İhaleyi alan firma, mahkeme kararının ihaleyle ilgisi olmadığını gerekçe göstererek, inşaat çalışmalarını devam ettirdi. Mimarlar Odası Antalya Şubesi ve 14 çevreci, milli park sınırları içerisinde 1’inci Derece Arkeolojik ve Doğal Sit olan Antalya Phaselis Antik Kenti’nde, halk plajı ve günübirlik tesis yapım ihale kararı ve ihale konusu projenin iptali ve yürütmenin durdurulması istemiyle ikinci davayı açtı. Ankara 11’inci İdare Mahkemesi, geçen yıl mayıs ayında yürütmeyi durdurma kararı verdi. Mahkeme, geçen şubat ayında ise ihalenin iptaline hükmetti.
KANUNA AYKIRI
Antalya 3’üncü İdare Mahkemesi, Koruma Bölge Kurulu’nun Phaselis projesiyle ilgili iki kararını da iptal etti. Mimarlar Odası ve vatandaşların açtığı davaya bakan mahkeme, kurul kararlarının hukuka aykırı olduğuna hükmetti. Tekirovalı davacı vatandaşların avukatı Tuncay Koç, geçen yıl Phaselis bütünleşik kıyı alanı planlarına karşı hem ihalenin iptali davası hem de Kültür Varlıklarını Koruma Kurulu’nun üç kararına karşı üç ayrı dava açıldığını söyledi.

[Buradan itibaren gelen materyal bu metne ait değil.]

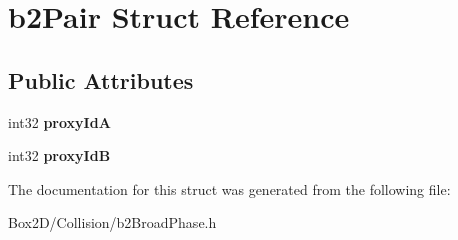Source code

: \hypertarget{structb2_pair}{}\section{b2\+Pair Struct Reference}
\label{structb2_pair}
\subsection*{Public Attributes}
\begin{DoxyCompactItemize}
\item 
\mbox{\label{structb2_pair_abae3df5e877cf0c4611334e3eec4b84c}} 
int32 {\bfseries proxy\+IdA}
\item 
\mbox{\label{structb2_pair_af2bd888ccb34535ab9126497349da749}} 
int32 {\bfseries proxy\+IdB}
\end{DoxyCompactItemize}


The documentation for this struct was generated from the following file\+:\begin{DoxyCompactItemize}
\item 
Box2\+D/\+Collision/b2\+Broad\+Phase.\+h\end{DoxyCompactItemize}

Mimarlar Odası ile Peyzaj Mimarları Odası Antalya şubeleri ve Tekirovalı vatandaşların davacı olduğunu belirten Tuncay Koç, “Bilirkişi incelemesinde bu yapılaşmanın Kıyı Kanunu’na, Milli Parklar Kanunu’na ve 2863 sayılı Kültür Varlıkları Koruma Kanunu’na aykırı olduğu ortaya çıktı” dedi.
“ARKEOLOJİK KALINTILAR VE DOĞAYI YOK EDİCİ”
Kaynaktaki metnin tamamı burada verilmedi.